Bilateral sactosalphinx and congenital adrenal hyperplasia: case report on two rare conditions in two virgin girls

Abstract

BackgroundSactosalpinx means a collection of fluid (serum, blood or pus) in the fallopian tube. CAH (Congenital Adrenal Hyperplasia) is a typical 46XX DSD (Disorder of Sex Development) due to a steroidogenic enzymatic defect. Both conditions are rare and can lead to reduced fertility rate.Case presentationWe describe two post-menarche virgin girls with CAH who were hospitalized for acute abdomen due to laparoscopically confirmed sactosalpinx. Case 1 recovered after conservative management, case 2 after a second-look and bilateral salpingectomy. The first case consisted of right sactosalpinx and previous peritonitis reported; the second one of bilateral symptomatic pyosalpinx and previous vaginal stenosis. Recurrent abdominal pain persisted at follow-up in Case 1: post-operative MRI (Magnetic Resonance Imaging) showed bilateral hydrosapinx that disappeared at a following ultrasound scan control.

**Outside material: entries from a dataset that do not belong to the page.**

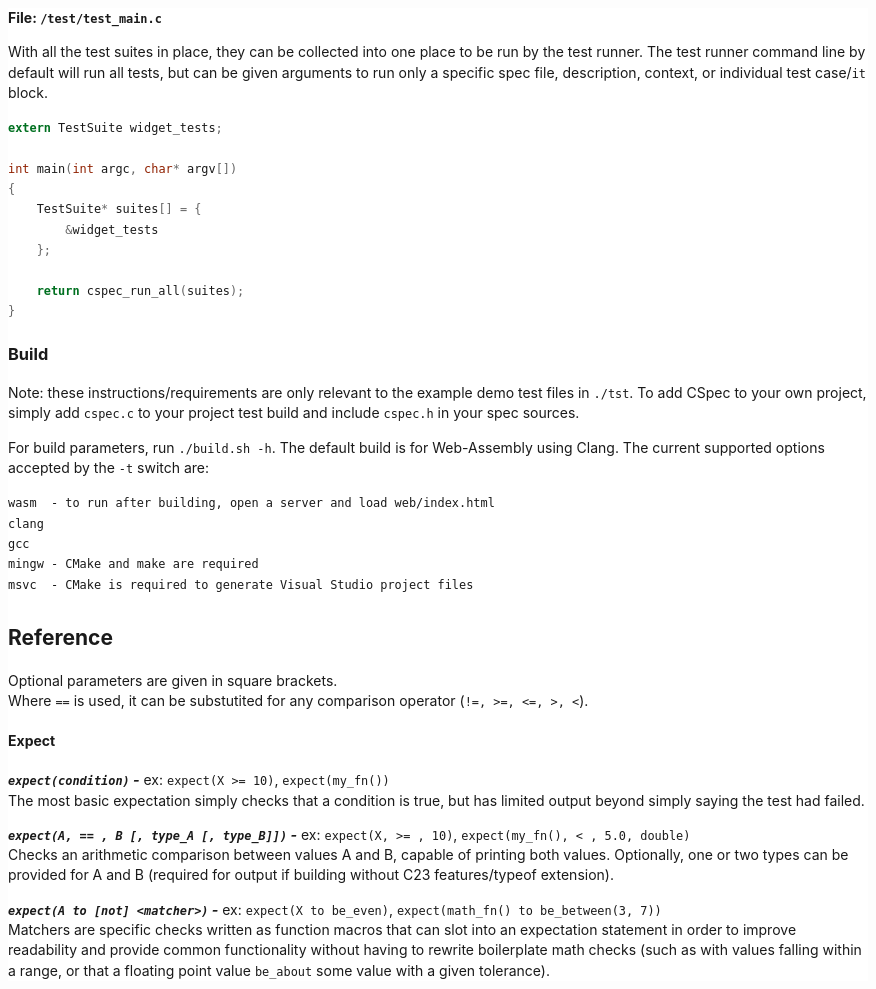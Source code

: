 **File: `/test/test_main.c`**

With all the test suites in place, they can be collected into one place to be run by the test runner. The test runner command line by default will run all tests, but can be given arguments to run only a specific spec file, description, context, or individual test case/`it` block.

```C
extern TestSuite widget_tests;

int main(int argc, char* argv[])
{
    TestSuite* suites[] = {
        &widget_tests
    };

    return cspec_run_all(suites);
}
```

### Build
Note: these instructions/requirements are only relevant to the example demo test files in `./tst`. To add CSpec to your own project, simply add `cspec.c` to your project test build and include `cspec.h` in your spec sources.

For build parameters, run `./build.sh -h`. The default build is for Web-Assembly using Clang. The current supported options accepted by the `-t` switch are:

    wasm  - to run after building, open a server and load web/index.html
    clang
    gcc
    mingw - CMake and make are required
    msvc  - CMake is required to generate Visual Studio project files

## Reference

Optional parameters are given in square brackets.  
Where `==` is used, it can be substutited for any comparison operator (`!=, >=, <=, >, <`).

#### Expect
***`expect(condition)` -*** ex: `expect(X >= 10)`, `expect(my_fn())`  
The most basic expectation simply checks that a condition is true, but has limited output beyond simply saying the test had failed.

***`expect(A, == , B [, type_A [, type_B]])` -*** ex: `expect(X, >= , 10)`, `expect(my_fn(), < , 5.0, double)`  
Checks an arithmetic comparison between values A and B, capable of printing both values. Optionally, one or two types can be provided for A and B (required for output if building without C23 features/typeof extension).

***`expect(A to [not] <matcher>)` -*** ex: `expect(X to be_even)`, `expect(math_fn() to be_between(3, 7))`  
Matchers are specific checks written as function macros that can slot into an expectation statement in order to improve readability and provide common functionality without having to rewrite boilerplate math checks (such as with values falling within a range, or that a floating point value `be_about` some value with a given tolerance).
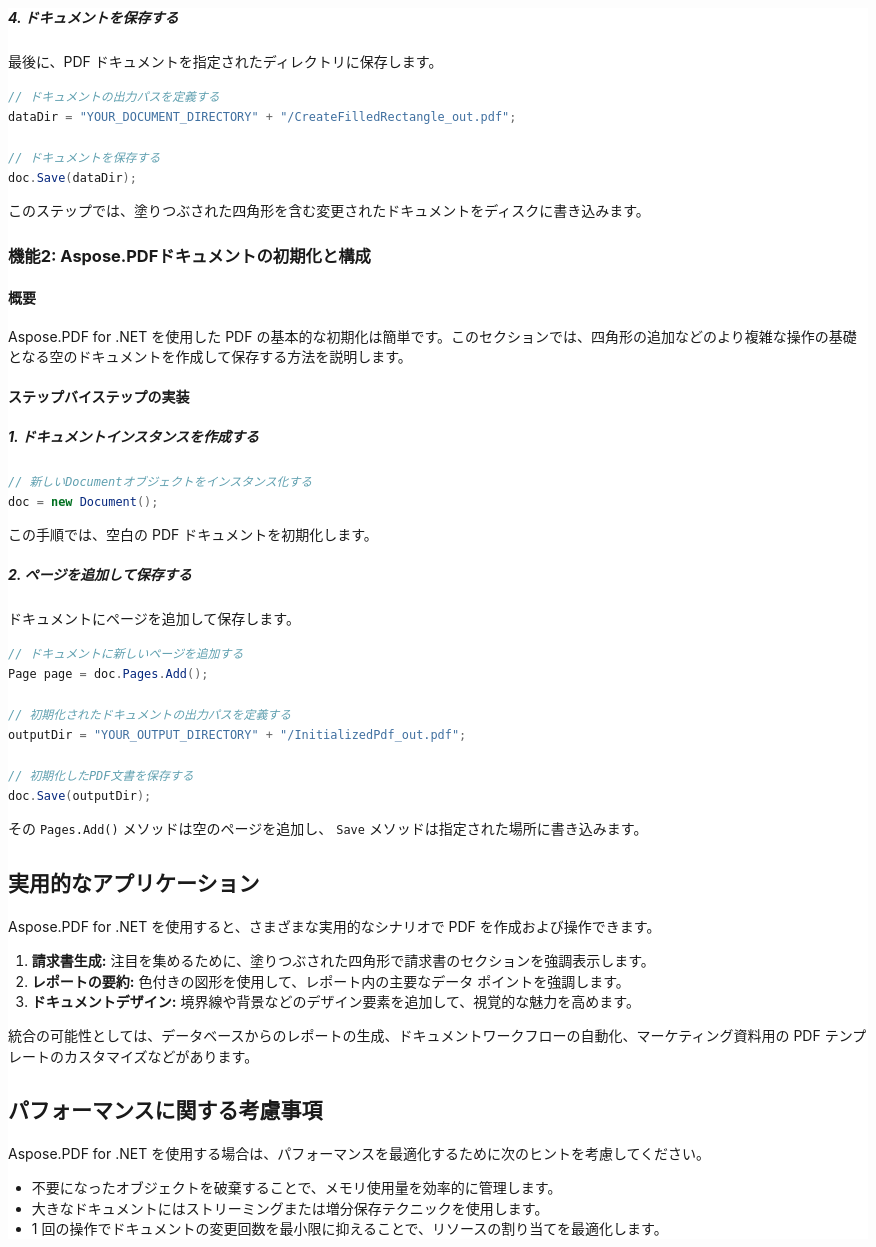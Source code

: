 ##### 4. ドキュメントを保存する
最後に、PDF ドキュメントを指定されたディレクトリに保存します。
```csharp
// ドキュメントの出力パスを定義する
dataDir = "YOUR_DOCUMENT_DIRECTORY" + "/CreateFilledRectangle_out.pdf";

// ドキュメントを保存する
doc.Save(dataDir);
```
このステップでは、塗りつぶされた四角形を含む変更されたドキュメントをディスクに書き込みます。

### 機能2: Aspose.PDFドキュメントの初期化と構成

#### 概要
Aspose.PDF for .NET を使用した PDF の基本的な初期化は簡単です。このセクションでは、四角形の追加などのより複雑な操作の基礎となる空のドキュメントを作成して保存する方法を説明します。

#### ステップバイステップの実装

##### 1. ドキュメントインスタンスを作成する
```csharp
// 新しいDocumentオブジェクトをインスタンス化する
doc = new Document();
```
この手順では、空白の PDF ドキュメントを初期化します。

##### 2. ページを追加して保存する
ドキュメントにページを追加して保存します。
```csharp
// ドキュメントに新しいページを追加する
Page page = doc.Pages.Add();

// 初期化されたドキュメントの出力パスを定義する
outputDir = "YOUR_OUTPUT_DIRECTORY" + "/InitializedPdf_out.pdf";

// 初期化したPDF文書を保存する
doc.Save(outputDir);
```
その `Pages.Add()` メソッドは空のページを追加し、 `Save` メソッドは指定された場所に書き込みます。

## 実用的なアプリケーション
Aspose.PDF for .NET を使用すると、さまざまな実用的なシナリオで PDF を作成および操作できます。
1. **請求書生成:** 注目を集めるために、塗りつぶされた四角形で請求書のセクションを強調表示します。
2. **レポートの要約:** 色付きの図形を使用して、レポート内の主要なデータ ポイントを強調します。
3. **ドキュメントデザイン:** 境界線や背景などのデザイン要素を追加して、視覚的な魅力を高めます。

統合の可能性としては、データベースからのレポートの生成、ドキュメントワークフローの自動化、マーケティング資料用の PDF テンプレートのカスタマイズなどがあります。

## パフォーマンスに関する考慮事項
Aspose.PDF for .NET を使用する場合は、パフォーマンスを最適化するために次のヒントを考慮してください。
- 不要になったオブジェクトを破棄することで、メモリ使用量を効率的に管理します。
- 大きなドキュメントにはストリーミングまたは増分保存テクニックを使用します。
- 1 回の操作でドキュメントの変更回数を最小限に抑えることで、リソースの割り当てを最適化します。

Follow-up was uneventful 36 months after surgery in Case 2, except for the surgical revision of the vaginal introitus.ConclusionsCAH-sactosalpinx association is a very rare but not negligible event. We suggest a conservative approach for sactosalpinx if tubal and/or ovary torsion can be excluded. Pyosalpinx is more challenging to treat, but during pediatric age we suggest starting with a conservative approach, especially in patients with CAH who have a potential low fertility rate. Careful gynecological follow-up after menarche is recommended to rule out any further causes of infertility.